Private View Blog: Is private equity the ideal way to tap into African growth?
Private equity seems well suited to opening up the African continent to foreign investors, but deal flows remain small
In May 2000 The Economist’s cover featured the outline of Africa filled with an image of a guerrilla soldier brandishing an RPG under the headline ‘The Hopeless Continent’.
But times, and perceptions, have changed. In December 2011, the same publication ran another cover story on the continent, but this time proclaiming ‘Africa rising’.
Since the start of the new millennium, Africa’s GDP has been rising by around 5 per cent a year and real income per capita more than 2 per cent. The population is expected to rise from around 1bn today to 2.5bn by 2060 with a young and increasingly urbanised workforce. The growth of China and India has seen a rise in demand for commodities, which Africa has in abundance.
The economic fundamentals seem compelling, but how are investors best able to capture the opportunities?
Although a number of African countries have now established stock exchanges, liquidity remains an issue. According to the World Federation of Exchanges, in July 2019 the Johannesburg Stock Exchange had a monthly turnover of $370bn, but that of the next largest bourse on the continent, in Nigeria, was just $44bn, with $14bn for the Egyptian Stock Exchange, the third largest.
Moreover, the listed markets are not really representative of the underlying economies, argues Paul Boynton, CEO of Old Mutual Alternative Investments.
“Probably only two listed markets, Egypt and South Africa, are really representative of the economy as a whole,” he says. “In fact, what you do see is businesses often come to market through a European exchange.”
In addition, many local businesses in Africa prefer to remain private. So are investors better off taking that route into Africa?
Not many have taken the path, says Mr Boynton. Investors with exposure to listed global emerging market funds, for example, may have some African exposure, but in the private space, most people have nothing. “Those who have chosen to have an allocation have chosen to be different,” he says.
The potential may be there, but returns in the continent’s private equity space have been “uncompelling” in recent years, when compared to other markets, admits Mr Boynton. Yet he insists that “levels of opportunity remain extraordinary”, while other private markets have been “run very hard” and may be in line for a correction.
The number of deals in Africa has been on the rise, though the value of those deals has not, and remain small by global standards.
Mr Boynton reports that investors who once steered clear of Africa are now interested in discussing the continent, but getting them to part with their money is another matter entirely.

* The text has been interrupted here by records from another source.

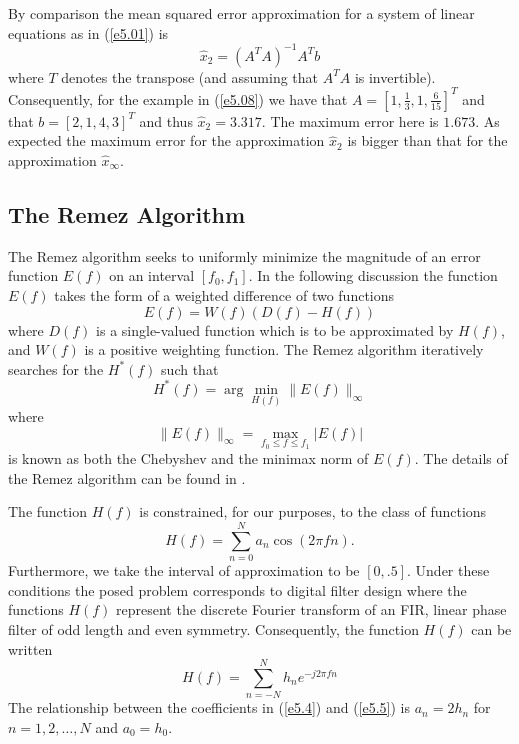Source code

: 	By comparison the mean squared error
approximation for a system of linear equations as in 
(\ref{e5.01}) is
%
\begin{equation}
\hat{x}_2=(A^TA)^{-1}A^Tb
\label{e5.09}
\end{equation}
%
where $T$ denotes the transpose  (and assuming that $A^TA$ is
invertible).  Consequently, for the example in (\ref{e5.08})
we have that $A=[1, \frac{1}{3}, 1, \frac{6}{15}]^T$ and
that $b=[2, 1, 4, 3]^T$ and thus $\hat{x}_2=3.317$.  The maximum 
error here is $1.673$.  As expected the maximum error for
the approximation $\hat{x}_2$ is bigger than that for the
approximation $\hat{x}_{\infty}$.

\subsection{The Remez Algorithm}


	The Remez algorithm seeks to uniformly minimize
the magnitude of an error function $E(f)$ on an interval $[f_0,f_1]$.
In the following discussion
the function $E(f)$ takes the form of a weighted difference of two functions
%
\begin{equation}
E(f)=W(f)(D(f)-H(f))
\label{e5.1}
\end{equation}
%
where $D(f)$ is a single-valued function
which is to be approximated by $H(f)$, and $W(f)$ is a 
positive weighting function.  The Remez algorithm iteratively searches 
for the $H^*(f)$ such that
%
\begin{equation}
H^*(f)=\arg \min_{H(f)}\|E(f)\|_{\infty}
\label{e5.2}
\end{equation}
%
where
%
\begin{equation}
\|E(f)\|_{\infty}=\max_{f_0\le f\le f_1}|E(f)|
\label{e5.3}
\end{equation}
%
is known as both the Chebyshev and the minimax norm of $E(f)$.
The details of the Remez algorithm can be found in \cite{cheney}.

	The function $H(f)$ is 
constrained, for our purposes, to the class of 
functions
%
\begin{equation}
H(f)=\sum_{n=0}^{N}a_n\cos(2\pi fn).
\label{e5.4}
\end{equation}
%
Furthermore, we take the interval of approximation to
be $[0,.5]$.  Under these conditions the posed problem
corresponds to digital filter design where the functions
$H(f)$ represent the discrete Fourier transform of an
FIR, linear phase filter of odd length and even symmetry.
Consequently, the function $H(f)$ can be written
%
\begin{equation}
H(f)=\sum_{n=-N}^{N}h_n e^{-j2\pi fn}
\label{e5.5}
\end{equation}
%
The relationship between the 
coefficients in (\ref{e5.4}) and (\ref{e5.5})
is $a_n=2h_n$ for $n=1,2,\ldots,N$ and $a_0=h_0$.

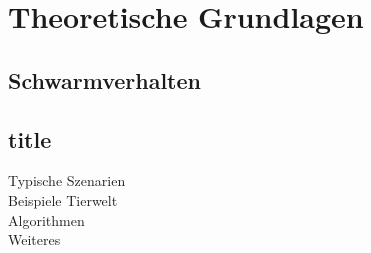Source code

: \section{Theoretische Grundlagen}
\subsection{Schwarmverhalten}
\subsection{title}
Typische Szenarien\\
Beispiele Tierwelt\\
Algorithmen\\
Weiteres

The huge problem with Africa is jurisdictional risk across the 54 different countries, he says. But the situation is improving. Many African governments have worked hard to reform their economies and financial systems, and private equity can give investors an active, on-the-ground stewardship of their exposure.
There is also the impact investing aspect to consider. Africa is a continent with myriad social issues to address, and private equity investors can certainly target their money into areas that will do real good.
The opportunities in Africa are undeniable, and there is no doubt that investors are underexposed to a region that is expected to see huge growth in the coming decades, no matter what happens to the global economy.
Investing in Africa brings risk. But those who are able to be patient, and find the right partners with real local knowledge, should find private equity a rewarding way of tapping into that growth, and may be able to help society at the same time.